Looking to understand the different forms of quadratic equations? Read below for an explanation of the three main forms of quadratics (standard form, factored form, and vertex form), examples of each form, as well as strategies for converting between the various quadratic forms.
Your mathematics journey has taken you far. There was a time when the words “variable” and “equation” were only concepts you would someday understand. The skills you developed then gave you a foundation of using mathematics to solve simple problems. Then, you delved into variables and unknown values. You conquered solving equations for the value of x. You are able to create and interpret graphs of equations.
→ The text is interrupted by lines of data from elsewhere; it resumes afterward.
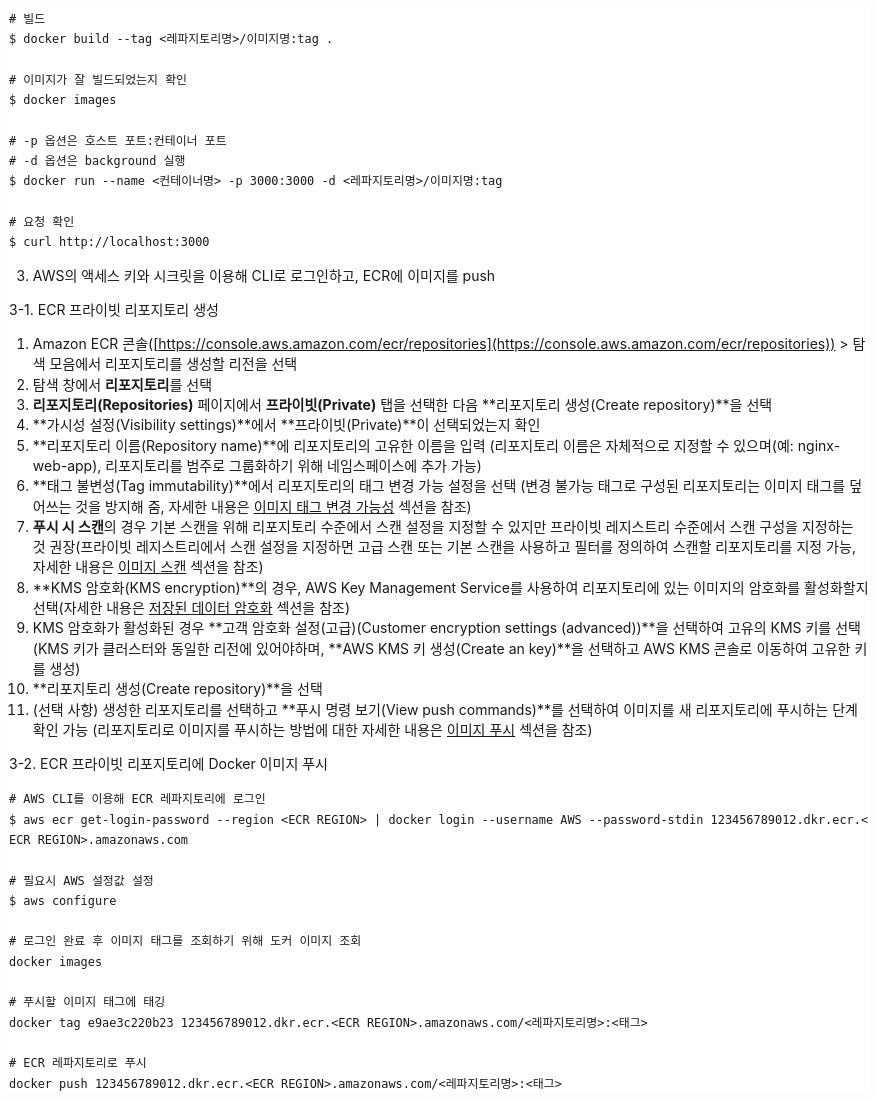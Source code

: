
 ```
# 빌드
$ docker build --tag <레파지토리명>/이미지명:tag .

# 이미지가 잘 빌드되었는지 확인
$ docker images

# -p 옵션은 호스트 포트:컨테이너 포트
# -d 옵션은 background 실행
$ docker run --name <컨테이너명> -p 3000:3000 -d <레파지토리명>/이미지명:tag

# 요청 확인
$ curl http://localhost:3000
```

3. AWS의 액세스 키와 시크릿을 이용해 CLI로 로그인하고, ECR에 이미지를 push

3-1. ECR 프라이빗 리포지토리 생성

1. Amazon ECR 콘솔([https://console.aws.amazon.com/ecr/repositories](https://console.aws.amazon.com/ecr/repositories)) > 탐색 모음에서 리포지토리를 생성할 리전을 선택
2. 탐색 창에서 **리포지토리**를 선택
3. **리포지토리(Repositories)** 페이지에서 **프라이빗(Private)** 탭을 선택한 다음 **리포지토리 생성(Create repository)**을 선택
4. **가시성 설정(Visibility settings)**에서 **프라이빗(Private)**이 선택되었는지 확인
5. **리포지토리 이름(Repository name)**에 리포지토리의 고유한 이름을 입력 (리포지토리 이름은 자체적으로 지정할 수 있으며(예: nginx-web-app), 리포지토리를 범주로 그룹화하기 위해 네임스페이스에 추가 가능)
6. **태그 불변성(Tag immutability)**에서 리포지토리의 태그 변경 가능 설정을 선택 (변경 불가능 태그로 구성된 리포지토리는 이미지 태그를 덮어쓰는 것을 방지해 줌, 자세한 내용은 [이미지 태그 변경 가능성](https://docs.aws.amazon.com/ko_kr/AmazonECR/latest/userguide/image-tag-mutability.html) 섹션을 참조)
7. **푸시 시 스캔**의 경우 기본 스캔을 위해 리포지토리 수준에서 스캔 설정을 지정할 수 있지만 프라이빗 레지스트리 수준에서 스캔 구성을 지정하는 것 권장(프라이빗 레지스트리에서 스캔 설정을 지정하면 고급 스캔 또는 기본 스캔을 사용하고 필터를 정의하여 스캔할 리포지토리를 지정 가능, 자세한 내용은 [이미지 스캔](https://docs.aws.amazon.com/ko_kr/AmazonECR/latest/userguide/image-scanning.html) 섹션을 참조)
8. **KMS 암호화(KMS encryption)**의 경우, AWS Key Management Service를 사용하여 리포지토리에 있는 이미지의 암호화를 활성화할지 선택(자세한 내용은 [저장된 데이터 암호화](https://docs.aws.amazon.com/ko_kr/AmazonECR/latest/userguide/encryption-at-rest.html) 섹션을 참조)
9. KMS 암호화가 활성화된 경우 **고객 암호화 설정(고급)(Customer encryption settings (advanced))**을 선택하여 고유의 KMS 키를 선택 (KMS 키가 클러스터와 동일한 리전에 있어야하며, **AWS KMS 키 생성(Create an key)**을 선택하고 AWS KMS 콘솔로 이동하여 고유한 키를 생성)
10. **리포지토리 생성(Create repository)**을 선택
11. (선택 사항) 생성한 리포지토리를 선택하고 **푸시 명령 보기(View push commands)**를 선택하여 이미지를 새 리포지토리에 푸시하는 단계 확인 가능 (리포지토리로 이미지를 푸시하는 방법에 대한 자세한 내용은 [이미지 푸시](https://docs.aws.amazon.com/ko_kr/AmazonECR/latest/userguide/image-push.html) 섹션을 참조)

3-2. ECR 프라이빗 리포지토리에 Docker 이미지 푸시

```
# AWS CLI를 이용해 ECR 레파지토리에 로그인
$ aws ecr get-login-password --region <ECR REGION> | docker login --username AWS --password-stdin 123456789012.dkr.ecr.<ECR REGION>.amazonaws.com

# 필요시 AWS 설정값 설정
$ aws configure

# 로그인 완료 후 이미지 태그를 조회하기 위해 도커 이미지 조회
docker images

# 푸시할 이미지 태그에 태깅
docker tag e9ae3c220b23 123456789012.dkr.ecr.<ECR REGION>.amazonaws.com/<레파지토리명>:<태그>

# ECR 레파지토리로 푸시
docker push 123456789012.dkr.ecr.<ECR REGION>.amazonaws.com/<레파지토리명>:<태그>
```
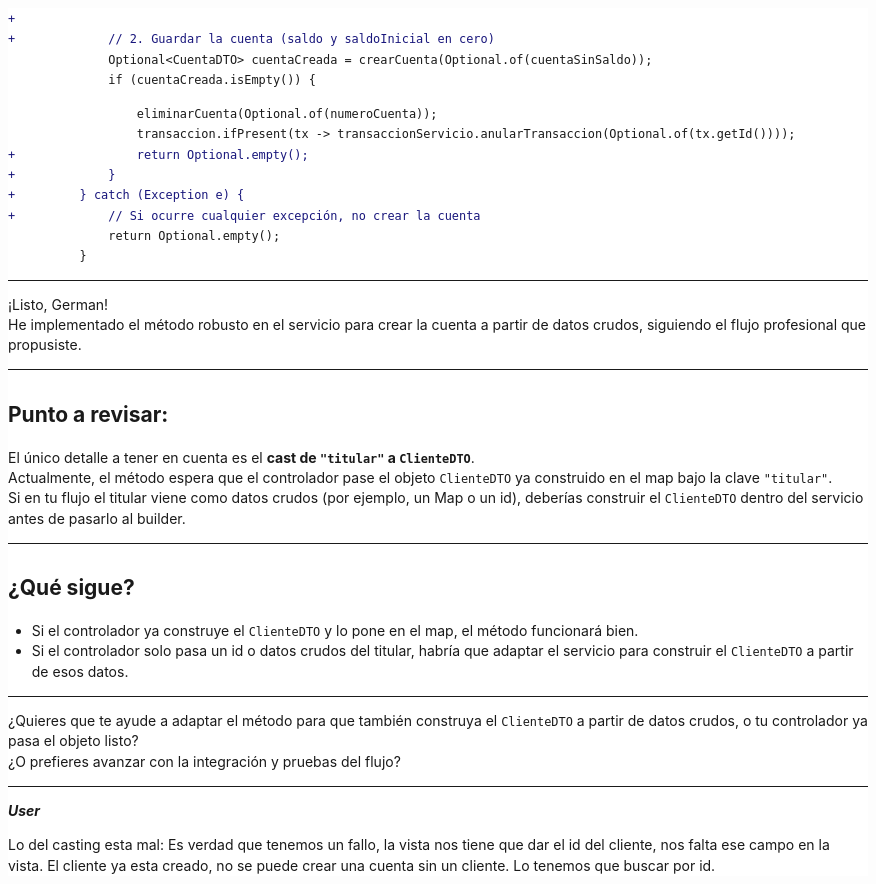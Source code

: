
 ```diff
+ 
+             // 2. Guardar la cuenta (saldo y saldoInicial en cero)
              Optional<CuentaDTO> cuentaCreada = crearCuenta(Optional.of(cuentaSinSaldo));
              if (cuentaCreada.isEmpty()) {
```

```diff
                  eliminarCuenta(Optional.of(numeroCuenta));
                  transaccion.ifPresent(tx -> transaccionServicio.anularTransaccion(Optional.of(tx.getId())));
+                 return Optional.empty();
+             }
+         } catch (Exception e) {
+             // Si ocurre cualquier excepción, no crear la cuenta
              return Optional.empty();
          }
```

---

¡Listo, German!  
He implementado el método robusto en el servicio para crear la cuenta a partir de datos crudos, siguiendo el flujo profesional que propusiste.

---

## **Punto a revisar:**
El único detalle a tener en cuenta es el **cast de `"titular"` a `ClienteDTO`**.  
Actualmente, el método espera que el controlador pase el objeto `ClienteDTO` ya construido en el map bajo la clave `"titular"`.  
Si en tu flujo el titular viene como datos crudos (por ejemplo, un Map o un id), deberías construir el `ClienteDTO` dentro del servicio antes de pasarlo al builder.

---

## **¿Qué sigue?**
- Si el controlador ya construye el `ClienteDTO` y lo pone en el map, el método funcionará bien.
- Si el controlador solo pasa un id o datos crudos del titular, habría que adaptar el servicio para construir el `ClienteDTO` a partir de esos datos.

---

¿Quieres que te ayude a adaptar el método para que también construya el `ClienteDTO` a partir de datos crudos, o tu controlador ya pasa el objeto listo?  
¿O prefieres avanzar con la integración y pruebas del flujo?

---

_**User**_

Lo del casting esta mal:
Es verdad que tenemos un fallo, la vista nos tiene que dar el id del cliente, nos falta ese campo en la vista.
El cliente ya esta creado, no se puede crear una cuenta sin un cliente.
Lo tenemos que buscar por id.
Now, we are opening a new tool: quadratics! Quadratic equations may feel different, scary, exciting, or all of the above. Regardless of how you feel going into learning quadratic equations, know that you can conquer this, too. You are entering a new level of mathematical understanding and a new world of real-life situations to model. Let’s get started!
What We Review
The 3 Forms of Quadratic Equations
There are three commonly-used forms of quadratics:
| 1. Standard Form: y=ax^2+bx+c 2. Factored Form: y=a(x-r_1)(x-r_2) 3. Vertex Form: y=a(x-h)^2+k |
Each quadratic form looks unique, allowing for different problems to be more easily solved in one form than another. We will unpack the features of each form and how to switch between forms.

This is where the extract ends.